По правде сказать, я не понимаю, почему я так боялась этой встречи. Дедушка был такой добрый, чудный старик, и я уверена, что Паткуль понравился бы ему.
Прощаясь, дедушка крепко поцеловал меня, перекрестил и сказал: «Даст Бог, весной вы все приедете к нам в Ревель, до свиданья!». Но, выходя из комнаты, погрозил пальцем со словами: «Не увлекайся». «Не бойтесь», – ответила я, а сама подумала: «Поздно!».
Вскоре приехал Паткуль и, передавая мне новый мундштучок с моим вензелем, просил принять его и разрешить ему оставить на память старый.
Я отказалась принять и требовала возвратить мой, он это сделал, вынув его из своего портсигара, но, по-видимому, с большим сожалением.
Кроме Паткуля обедала у нас tante Nathalie Спафарьева. Дедушка был к кому-то отозван, а она желала провести еще несколько часов с нами. Верно, она догадывалась, что дело принимает серьезный оборот, в особенности когда тетушка после обеда предложила ей пойти посмотреть, как укладывают мои вещи. Это был предлог оставить нас вдвоем по просьбе его.
Оставшись с ним еn t?te-?-t?te, я предугадывала приближение минуты решения моей судьбы; сердце забилось у меня так сильно, что стук его барабанил в ушах. Непреодолимая робость вдруг овладела мной, и в ту минуту, когда я встала, чтоб следовать за тетушкой, Паткуль просил меня выслушать его одну минуту.

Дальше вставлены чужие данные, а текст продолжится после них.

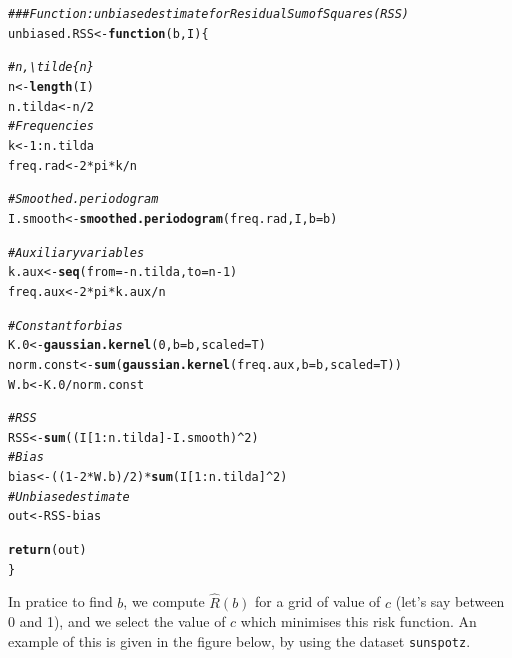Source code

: \documentclass{article}\usepackage[]{graphicx}\usepackage[]{color}
\makeatletter
\newcommand{\hlnum}[1]{\textcolor[rgb]{0.686,0.059,0.569}{#1}}%
\newcommand{\hlcom}[1]{\textcolor[rgb]{0.678,0.584,0.686}{\textit{#1}}}%
\newcommand{\hlopt}[1]{\textcolor[rgb]{0,0,0}{#1}}%
\newcommand{\hlstd}[1]{\textcolor[rgb]{0.345,0.345,0.345}{#1}}%
\newcommand{\hlkwa}[1]{\textcolor[rgb]{0.161,0.373,0.58}{\textbf{#1}}}%
\newcommand{\hlkwb}[1]{\textcolor[rgb]{0.69,0.353,0.396}{#1}}%
\newcommand{\hlkwc}[1]{\textcolor[rgb]{0.333,0.667,0.333}{#1}}%
\newcommand{\hlkwd}[1]{\textcolor[rgb]{0.737,0.353,0.396}{\textbf{#1}}}%
\newenvironment{kframe}{%
 \def\at@end@of@kframe{}%
 \ifinner\ifhmode%
  \def\at@end@of@kframe{\end{minipage}}%
  \begin{minipage}{\columnwidth}%
 \fi\fi%
 \def\FrameCommand##1{\hskip\@totalleftmargin \hskip-\fboxsep
 \colorbox{shadecolor}{##1}\hskip-\fboxsep
     \hskip-\linewidth \hskip-\@totalleftmargin \hskip\columnwidth}%
 \MakeFramed {\advance\hsize-\width
   \@totalleftmargin\z@ \linewidth\hsize
   \@setminipage}}%
 {\par\unskip\endMakeFramed%
 \at@end@of@kframe}
\newenvironment{knitrout}{}{} %
\makeatother
\begin{document}
\begin{knitrout}\footnotesize
{}\color{fgcolor}\begin{kframe}
\begin{alltt}
\hlcom{### Function: unbiased estimate for Residual Sum of Squares (RSS)}
\hlstd{unbiased.RSS} \hlkwb{<-} \hlkwa{function}\hlstd{(}\hlkwc{b}\hlstd{,} \hlkwc{I}\hlstd{) \{}

  \hlcom{# n, \textbackslash{}tilde\{n\}}
  \hlstd{n} \hlkwb{<-} \hlkwd{length}\hlstd{(I)}
  \hlstd{n.tilda} \hlkwb{<-} \hlstd{n}\hlopt{/}\hlnum{2}
  \hlcom{# Frequencies}
  \hlstd{k} \hlkwb{<-} \hlnum{1}\hlopt{:}\hlstd{n.tilda}
  \hlstd{freq.rad} \hlkwb{<-} \hlnum{2}\hlopt{*}\hlstd{pi}\hlopt{*}\hlstd{k}\hlopt{/}\hlstd{n}

  \hlcom{# Smoothed.periodogram}
  \hlstd{I.smooth} \hlkwb{<-} \hlkwd{smoothed.periodogram}\hlstd{(freq.rad, I,} \hlkwc{b} \hlstd{= b)}

  \hlcom{# Auxiliary variables}
  \hlstd{k.aux} \hlkwb{<-} \hlkwd{seq}\hlstd{(}\hlkwc{from} \hlstd{=} \hlopt{-}\hlstd{n.tilda,} \hlkwc{to} \hlstd{= n} \hlopt{-} \hlnum{1}\hlstd{)}
  \hlstd{freq.aux} \hlkwb{<-} \hlnum{2}\hlopt{*}\hlstd{pi}\hlopt{*}\hlstd{k.aux}\hlopt{/}\hlstd{n}

  \hlcom{# Constant for bias}
  \hlstd{K.0} \hlkwb{<-} \hlkwd{gaussian.kernel}\hlstd{(}\hlnum{0}\hlstd{,} \hlkwc{b} \hlstd{= b,} \hlkwc{scaled} \hlstd{= T)}
  \hlstd{norm.const} \hlkwb{<-} \hlkwd{sum}\hlstd{(}\hlkwd{gaussian.kernel}\hlstd{(freq.aux,} \hlkwc{b} \hlstd{= b,} \hlkwc{scaled} \hlstd{= T))}
  \hlstd{W.b} \hlkwb{<-} \hlstd{K.0}\hlopt{/}\hlstd{norm.const}

  \hlcom{# RSS}
  \hlstd{RSS} \hlkwb{<-} \hlkwd{sum}\hlstd{((I[}\hlnum{1}\hlopt{:}\hlstd{n.tilda]} \hlopt{-} \hlstd{I.smooth)}\hlopt{^}\hlnum{2}\hlstd{)}
  \hlcom{# Bias}
  \hlstd{bias} \hlkwb{<-} \hlstd{((}\hlnum{1} \hlopt{-} \hlnum{2}\hlopt{*}\hlstd{W.b)}\hlopt{/}\hlnum{2}\hlstd{)} \hlopt{*} \hlkwd{sum}\hlstd{(I[}\hlnum{1}\hlopt{:}\hlstd{n.tilda]}\hlopt{^}\hlnum{2}\hlstd{)}
  \hlcom{# Unbiased estimate}
  \hlstd{out} \hlkwb{<-} \hlstd{RSS} \hlopt{-} \hlstd{bias}

  \hlkwd{return}\hlstd{(out)}
\hlstd{\}}
\end{alltt}
\end{kframe}
\end{knitrout}

In pratice to find $b$, we compute $\hat{R}(b)$ for a grid of value of $c$ (let's say between 0 and 1), and we select the value of $c$ which minimises this risk function. An example of this is given in the figure below, by using the dataset \texttt{sunspotz}.
\end{document}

Вряд ли на моем месте кто-нибудь ответил бы такою глупостью, как я, что не имею с ним никаких секретов и он может говорить со мной при других. С этими словами я вышла с ним из комнаты.
Странное дело, почему именно пред ним мною овладела такая ничем не объяснимая робость; разве только потому, что я действительно любила его.

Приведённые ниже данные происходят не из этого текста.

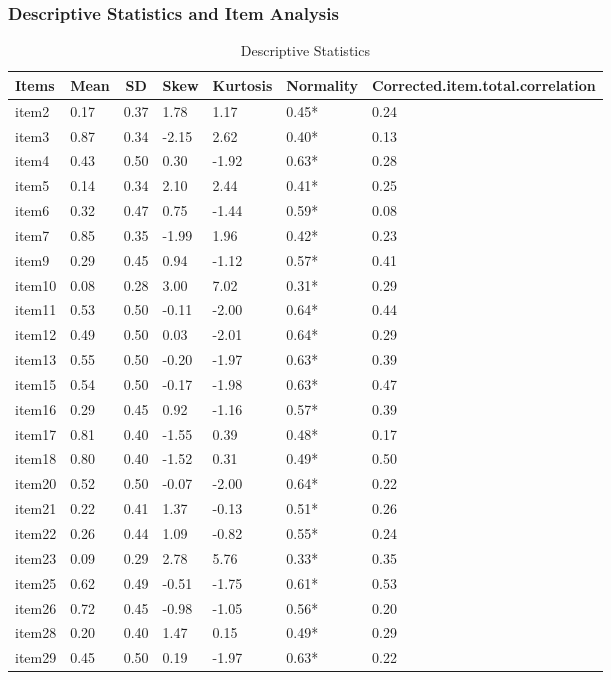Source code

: \documentclass[
  english,
  man]{apa6}
\begin{document}
\hypertarget{descriptive-statistics-and-item-analysis}{%
\subsubsection{Descriptive Statistics and Item Analysis}\label{descriptive-statistics-and-item-analysis}}

\begin{table}[tbp]

\begin{center}
\begin{threeparttable}

\caption{\label{tab:tabDes}Descriptive Statistics}

\begin{tabular}{lllllll}
\toprule
Items & \multicolumn{1}{c}{Mean} & \multicolumn{1}{c}{SD} & \multicolumn{1}{c}{Skew} & \multicolumn{1}{c}{Kurtosis} & \multicolumn{1}{c}{Normality} & \multicolumn{1}{c}{Corrected.item.total.correlation}\\
\midrule
item2 & 0.17 & 0.37 & 1.78 & 1.17 & 0.45* & 0.24\\
item3 & 0.87 & 0.34 & -2.15 & 2.62 & 0.40* & 0.13\\
item4 & 0.43 & 0.50 & 0.30 & -1.92 & 0.63* & 0.28\\
item5 & 0.14 & 0.34 & 2.10 & 2.44 & 0.41* & 0.25\\
item6 & 0.32 & 0.47 & 0.75 & -1.44 & 0.59* & 0.08\\
item7 & 0.85 & 0.35 & -1.99 & 1.96 & 0.42* & 0.23\\
item9 & 0.29 & 0.45 & 0.94 & -1.12 & 0.57* & 0.41\\
item10 & 0.08 & 0.28 & 3.00 & 7.02 & 0.31* & 0.29\\
item11 & 0.53 & 0.50 & -0.11 & -2.00 & 0.64* & 0.44\\
item12 & 0.49 & 0.50 & 0.03 & -2.01 & 0.64* & 0.29\\
item13 & 0.55 & 0.50 & -0.20 & -1.97 & 0.63* & 0.39\\
item15 & 0.54 & 0.50 & -0.17 & -1.98 & 0.63* & 0.47\\
item16 & 0.29 & 0.45 & 0.92 & -1.16 & 0.57* & 0.39\\
item17 & 0.81 & 0.40 & -1.55 & 0.39 & 0.48* & 0.17\\
item18 & 0.80 & 0.40 & -1.52 & 0.31 & 0.49* & 0.50\\
item20 & 0.52 & 0.50 & -0.07 & -2.00 & 0.64* & 0.22\\
item21 & 0.22 & 0.41 & 1.37 & -0.13 & 0.51* & 0.26\\
item22 & 0.26 & 0.44 & 1.09 & -0.82 & 0.55* & 0.24\\
item23 & 0.09 & 0.29 & 2.78 & 5.76 & 0.33* & 0.35\\
item25 & 0.62 & 0.49 & -0.51 & -1.75 & 0.61* & 0.53\\
item26 & 0.72 & 0.45 & -0.98 & -1.05 & 0.56* & 0.20\\
item28 & 0.20 & 0.40 & 1.47 & 0.15 & 0.49* & 0.29\\
item29 & 0.45 & 0.50 & 0.19 & -1.97 & 0.63* & 0.22\\
\bottomrule
\end{tabular}


\end{threeparttable}
\end{center}
\end{table}
\end{document}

Тетушка, увидя нас входящими почти вслед за нею, недоумевала, как успели мы переговорить так скоро, но, взглянув на него, она поняла по грустному выражению его лица, что между нами ничего не было кончено.

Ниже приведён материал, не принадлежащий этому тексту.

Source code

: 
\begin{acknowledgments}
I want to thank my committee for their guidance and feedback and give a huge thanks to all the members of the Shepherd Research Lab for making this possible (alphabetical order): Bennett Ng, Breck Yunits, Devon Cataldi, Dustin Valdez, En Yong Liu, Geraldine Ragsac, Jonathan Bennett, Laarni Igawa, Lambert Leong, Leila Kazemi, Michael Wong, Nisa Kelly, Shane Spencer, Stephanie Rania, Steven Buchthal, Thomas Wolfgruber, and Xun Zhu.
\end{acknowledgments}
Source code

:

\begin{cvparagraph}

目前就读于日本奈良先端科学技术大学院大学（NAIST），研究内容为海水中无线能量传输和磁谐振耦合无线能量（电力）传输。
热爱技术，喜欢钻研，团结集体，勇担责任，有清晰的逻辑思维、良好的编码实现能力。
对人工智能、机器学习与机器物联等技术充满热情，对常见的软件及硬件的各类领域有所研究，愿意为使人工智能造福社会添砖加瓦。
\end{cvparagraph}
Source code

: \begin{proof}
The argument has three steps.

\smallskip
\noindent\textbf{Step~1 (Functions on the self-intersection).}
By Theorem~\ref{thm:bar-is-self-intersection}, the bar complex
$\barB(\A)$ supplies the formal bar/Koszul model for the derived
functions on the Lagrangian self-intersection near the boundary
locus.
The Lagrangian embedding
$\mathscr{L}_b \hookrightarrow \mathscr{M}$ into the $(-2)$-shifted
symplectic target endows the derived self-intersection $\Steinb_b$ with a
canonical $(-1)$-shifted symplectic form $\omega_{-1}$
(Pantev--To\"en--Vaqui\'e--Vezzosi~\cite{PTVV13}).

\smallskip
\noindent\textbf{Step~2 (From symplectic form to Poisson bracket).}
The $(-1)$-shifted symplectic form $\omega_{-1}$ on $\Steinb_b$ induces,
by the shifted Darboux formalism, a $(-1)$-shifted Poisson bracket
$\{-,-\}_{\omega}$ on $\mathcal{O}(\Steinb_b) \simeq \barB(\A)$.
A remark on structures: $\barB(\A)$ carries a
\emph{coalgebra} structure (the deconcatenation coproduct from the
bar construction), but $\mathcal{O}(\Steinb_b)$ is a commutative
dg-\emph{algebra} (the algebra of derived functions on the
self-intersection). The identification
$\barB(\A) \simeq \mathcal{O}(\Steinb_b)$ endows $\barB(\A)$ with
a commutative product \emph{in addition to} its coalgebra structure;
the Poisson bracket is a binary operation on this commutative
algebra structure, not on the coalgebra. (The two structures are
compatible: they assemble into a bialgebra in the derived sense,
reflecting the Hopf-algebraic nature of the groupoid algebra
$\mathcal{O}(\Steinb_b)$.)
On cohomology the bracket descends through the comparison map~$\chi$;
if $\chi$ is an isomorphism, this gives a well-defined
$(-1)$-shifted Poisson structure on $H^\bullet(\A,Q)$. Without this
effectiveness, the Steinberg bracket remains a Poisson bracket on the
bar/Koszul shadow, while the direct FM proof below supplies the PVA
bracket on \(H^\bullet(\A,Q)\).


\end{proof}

После чая я пошла переодеться в дорожное платье. Вдруг входит тетушка с недовольным лицом, начала делать мне выговор по-французски, что я, как глупая девчонка, вела себя в отношении Паткуля, который обескуражен и в отчаянии, не зная, как принять мое нежелание выслушать его. Когда она увидела, что у меня слезы навернулись на глазах, ей стало жаль меня; руки у меня были как лед, и я вся дрожала.
– Что же ему сказать? – спросила она.
– Чтоб он пошел к отцу, и когда заручится его согласием, получит мой ответ.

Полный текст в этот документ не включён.